Statistical analysis was performed with mixed effects linear regressions in RStudio (2020), using the lme4 package (Bates et al. 2015). First, the entire data set was analyzed in two models: one for F1 and one for F2, with vowel class as a fixed effect, following Hall-Lew and Boyd (2020). Other fixed effects we included were speaker gender^[3] (as gender has been shown to pattern with formant measurements in predictable ways; e.g., Hillenbrand et al. 1995) and importantly, whether the data came from the Zoom recording or from the in-person recording. Random effects included speaker, word, preceding environment, following environment, and the geographic region the speaker grew up in. Also, since previous studies have shown that recordings collected via Zoom (Freeman and DeDecker 2021), Skype (Bulgin et al. 2010), and other online methods (DeDecker and Nycz 2011) affected measurements for male and female speakers to different degrees, interactions between gender and recording method were also explored in our statistical models.

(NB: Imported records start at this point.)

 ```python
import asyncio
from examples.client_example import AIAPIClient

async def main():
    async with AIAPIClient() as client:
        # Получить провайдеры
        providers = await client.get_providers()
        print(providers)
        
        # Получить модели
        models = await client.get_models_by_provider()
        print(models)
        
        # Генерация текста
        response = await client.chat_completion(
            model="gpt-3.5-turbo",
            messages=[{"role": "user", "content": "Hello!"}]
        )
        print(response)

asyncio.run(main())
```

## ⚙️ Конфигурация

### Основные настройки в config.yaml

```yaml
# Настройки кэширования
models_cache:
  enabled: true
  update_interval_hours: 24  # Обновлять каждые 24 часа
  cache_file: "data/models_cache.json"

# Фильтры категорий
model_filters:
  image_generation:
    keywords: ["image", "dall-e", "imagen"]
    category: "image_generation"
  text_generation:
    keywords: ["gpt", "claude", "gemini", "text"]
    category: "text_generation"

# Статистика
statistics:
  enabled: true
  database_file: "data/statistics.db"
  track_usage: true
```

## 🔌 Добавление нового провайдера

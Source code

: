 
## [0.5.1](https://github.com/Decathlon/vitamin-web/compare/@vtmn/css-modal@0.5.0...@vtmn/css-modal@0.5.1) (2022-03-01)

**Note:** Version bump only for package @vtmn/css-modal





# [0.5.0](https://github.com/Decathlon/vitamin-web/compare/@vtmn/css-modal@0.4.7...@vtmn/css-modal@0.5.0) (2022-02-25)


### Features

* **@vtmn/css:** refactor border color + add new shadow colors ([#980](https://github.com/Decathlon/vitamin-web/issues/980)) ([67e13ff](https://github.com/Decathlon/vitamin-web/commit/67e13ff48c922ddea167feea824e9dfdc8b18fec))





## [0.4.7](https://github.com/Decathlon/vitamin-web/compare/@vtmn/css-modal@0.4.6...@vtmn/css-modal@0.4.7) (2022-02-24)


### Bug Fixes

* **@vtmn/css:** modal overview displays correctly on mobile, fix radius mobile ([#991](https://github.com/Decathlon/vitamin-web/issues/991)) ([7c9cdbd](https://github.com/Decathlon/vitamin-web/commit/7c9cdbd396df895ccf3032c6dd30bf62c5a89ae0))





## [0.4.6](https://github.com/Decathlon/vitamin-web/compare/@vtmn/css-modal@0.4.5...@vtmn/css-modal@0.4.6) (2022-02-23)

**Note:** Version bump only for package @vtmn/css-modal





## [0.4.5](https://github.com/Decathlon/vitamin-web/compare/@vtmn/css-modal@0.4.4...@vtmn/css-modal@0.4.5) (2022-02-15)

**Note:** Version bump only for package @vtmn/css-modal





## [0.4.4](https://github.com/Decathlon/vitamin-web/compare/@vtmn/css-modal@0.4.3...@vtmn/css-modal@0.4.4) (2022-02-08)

Finally, the F1 and F2 data were analyzed in separate models for each vowel class, with the above effects tested in each model. In addition, we tested a number of additional fixed effects. Logged duration was included in the models to test whether vowel formant data patterned in predictable ways, that is, whether longer tokens were less centralized in the vowel space. We also included factors related to the speaker’s Zoom setup. One factor was whether the speaker was the host of the Zoom conversation: that is, whether the speaker’s Zoom data was recorded on their own computer as the host of the conversation or whether the speaker’s data was recorded through another person’s computer. We also included recording setup as a factor, with speakers binned into three groups: whether the speaker used headphones and an external microphone (e.g., earbuds or a headset) while conversing on Zoom (number of speakers = 13); whether the speaker used headphones and the computer-internal microphone on Zoom (n = 3); or whether the speaker recorded with a computer-internal microphone without headphones on Zoom (n = 2). We did not have any speakers record using an external microphone without headphones. We only included these effects in the separate vowel-class models, as they were shown to affect the data differently depending on vowel class. We also tested interactions between effects, but only included these in final models where significant. All of the above models were first run with F1 and F2 in hertz as dependent variables – in order to test whether differences in measurements arise between Zoom and in-person equipment at the recording stage – and then re-run with Lobanov-normalized and WFM-normalized F1 and F2 as dependent variables – in order to test whether discrepancies remain after normalization.

3 Results

The initial models for raw F1 and F2 over the entire data set reveal significant differences in formant measurements between the Zoom and in-person recordings, such that raw F1 is overall lower in the Zoom recording (estimate = −37.029***^[4]), and raw F2 is overall higher in the Zoom recording (estimate = 19.115***), as shown in Figure 1. In other words, the gap between F1 and F2 is wider for Zoom recordings. Gender is a significant predictor as well, with men overall exhibiting lower F1 (estimate = −98.482**) and F2 (estimate = −237.774***) values than other speakers in the sample. An interaction between gender and recording method also emerges for F2, such that the difference between Zoom and in-person recordings is stronger for men than for women and nonbinary speakers in general. This pattern can be seen in Figure 3 and seems to manifest primarily in vowels higher in the vowel space. Finally, vowels as fixed effects pattern as expected, with higher vowels exhibiting lower F1 than lower vowels, and fronter vowels exhibiting higher F2 than backer vowels.^[5]

Figure 1:

Mean formant values in raw hertz.

Figure 2:

Mean formant values Lobanov-normalized (left) and WFM-normalized (right).

Figure 3:

Mean formant values in raw hertz for men (top) and women (bottom) (the single nonbinary speaker, not plotted here, patterned with the women for all vowels except for THOUGHT, for which the nonbinary speaker exhibited a lower F1 than the rest of the sample [see Tables 57 and 59 in Appendix]. This likely suggests that the nonbinary speaker exhibits a distinction between LOT and THOUGHT, while the rest of the sample exhibits the LOT–THOUGHT merger).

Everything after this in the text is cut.